Susan contends that the court was not permitted to deny reunification services without a prior jurisdictional finding of severe sexual abuse or severe physical harm. Here, she points out, there was no jurisdictional finding of "severe physical abuse" within the meaning of section 300, subdivision (e), and an act of cruelty within the meaning of section 300, subdivision (i) is not necessarily the same as severe physical harm. In Susans view, the injuries did not qualify as severe sexual abuse because there was no evidence that they were inflicted for "sexual gratification" within the meaning of section 361.5, subdivision (b)(6); nor did they constitute severe physical harm, she maintains, because there was insufficient evidence of "prolonged pain or lasting injuries." Finally, Susan complains that the court failed to read sufficient findings into the record.
We agree with DFCS that Susan has waived any error in the lack of specificity of the courts findings. "It is unfair to the trial court and the adverse party to give appellate consideration to an alleged procedural defect which could have been presented to, and may well have been cured by, the trial court." (Steve J. v. Superior Court (1995) 35 Cal.App.4th 798, 810-811.) If Susan wished a more explicit statement of the juvenile courts reasons on the record, as section 361.5 contemplates, she could and should have raised the point to the court. Her failure to do so waived her present claim of error.
In any event, the existence of severe physical harm is beyond dispute. We take judicial notice of Susans subsequent guilty plea to a violation of Penal Code section 273d, subdivision (a), under which she admitted she "willfully inflict[ed] . . . cruel or inhuman corporal punishment or an injury resulting in a traumatic condition." She further admitted an enhancement allegation of great bodily injury, within the meaning of Penal Code section 12022.7, subdivision (d). Thus, whether or not severe sexual abuse occurred, there was abundant evidence of severe physical harm. Any error in failing to state findings under section 361.5 expressly on the record is harmless.
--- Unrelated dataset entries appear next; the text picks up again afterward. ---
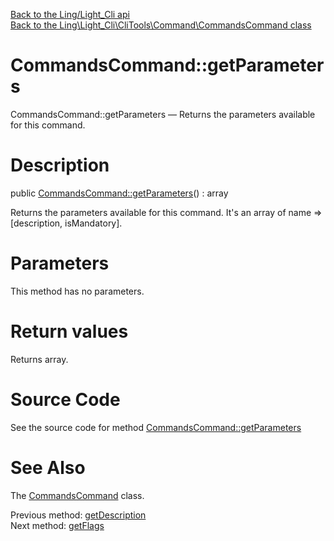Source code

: [Back to the Ling/Light_Cli api](https://github.com/lingtalfi/Light_Cli/blob/master/doc/api/Ling/Light_Cli.md)<br>
[Back to the Ling\Light_Cli\CliTools\Command\CommandsCommand class](https://github.com/lingtalfi/Light_Cli/blob/master/doc/api/Ling/Light_Cli/CliTools/Command/CommandsCommand.md)


CommandsCommand::getParameters
================



CommandsCommand::getParameters — Returns the parameters available for this command.




Description
================


public [CommandsCommand::getParameters](https://github.com/lingtalfi/Light_Cli/blob/master/doc/api/Ling/Light_Cli/CliTools/Command/CommandsCommand/getParameters.md)() : array




Returns the parameters available for this command.
It's an array of name => [description, isMandatory].




Parameters
================

This method has no parameters.


Return values
================

Returns array.








Source Code
===========
See the source code for method [CommandsCommand::getParameters](https://github.com/lingtalfi/Light_Cli/blob/master/CliTools/Command/CommandsCommand.php#L73-L89)


See Also
================

The [CommandsCommand](https://github.com/lingtalfi/Light_Cli/blob/master/doc/api/Ling/Light_Cli/CliTools/Command/CommandsCommand.md) class.

Previous method: [getDescription](https://github.com/lingtalfi/Light_Cli/blob/master/doc/api/Ling/Light_Cli/CliTools/Command/CommandsCommand/getDescription.md)<br>Next method: [getFlags](https://github.com/lingtalfi/Light_Cli/blob/master/doc/api/Ling/Light_Cli/CliTools/Command/CommandsCommand/getFlags.md)<br>

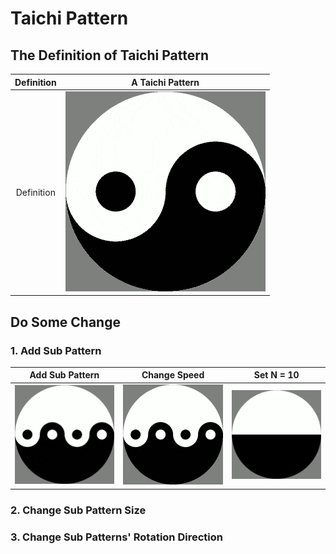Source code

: # Taichi Pattern

## The Definition of Taichi Pattern
| Definition | A Taichi Pattern |
:-:|:-:
| Definition | ![Taichi_Default](readMe/Taichi.gif) |

## Do Some Change
### 1. Add Sub Pattern
| Add Sub Pattern | Change Speed | Set N = 10 |
:-:|:-:|:-:
| ![Taichi](readMe/Taichi_N2_SameSpeed.gif) | ![Taichi](readMe/Taichi_N2.gif) | ![Taichi](readMe/Taichi_N10.gif) |
### 2. Change Sub Pattern Size
### 3. Change Sub Patterns' Rotation Direction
For the same reason we reject Susans contention that "there was insufficient evidence that the injuries to the twins were serious." The injuries were not only serious, they were, by Susans admission, severe. Furthermore, it is enough to meet the statutory conditions for bypass under section 361.5, subdivision (b)(6) that the parent inflict severe physical harm on a child or a sibling.
Whether any of the three children would benefit from services was a determination for the juvenile court, and it was entitled to conclude on the facts before it that the childrens attachment to Susan was not significant enough to justify reunification services. The court was not required to order reunification services absent a finding that such services would not be in the best interests of the children. On the contrary, when severe physical harm has occurred within the meaning of section 361.5, subdivision (b)(6), the court may not order reunification services unless it finds, "by clear and convincing evidence, that reunification is in the best interest of the child." (§ 361.5, subd. (c).) The court did not make that finding in this case; implicitly it found insufficient evidence to meet the statutory exception. No error is shown.
Disposition
The dispositional order is affirmed.
WE CONCUR: Wunderlich, J., Mihara, J.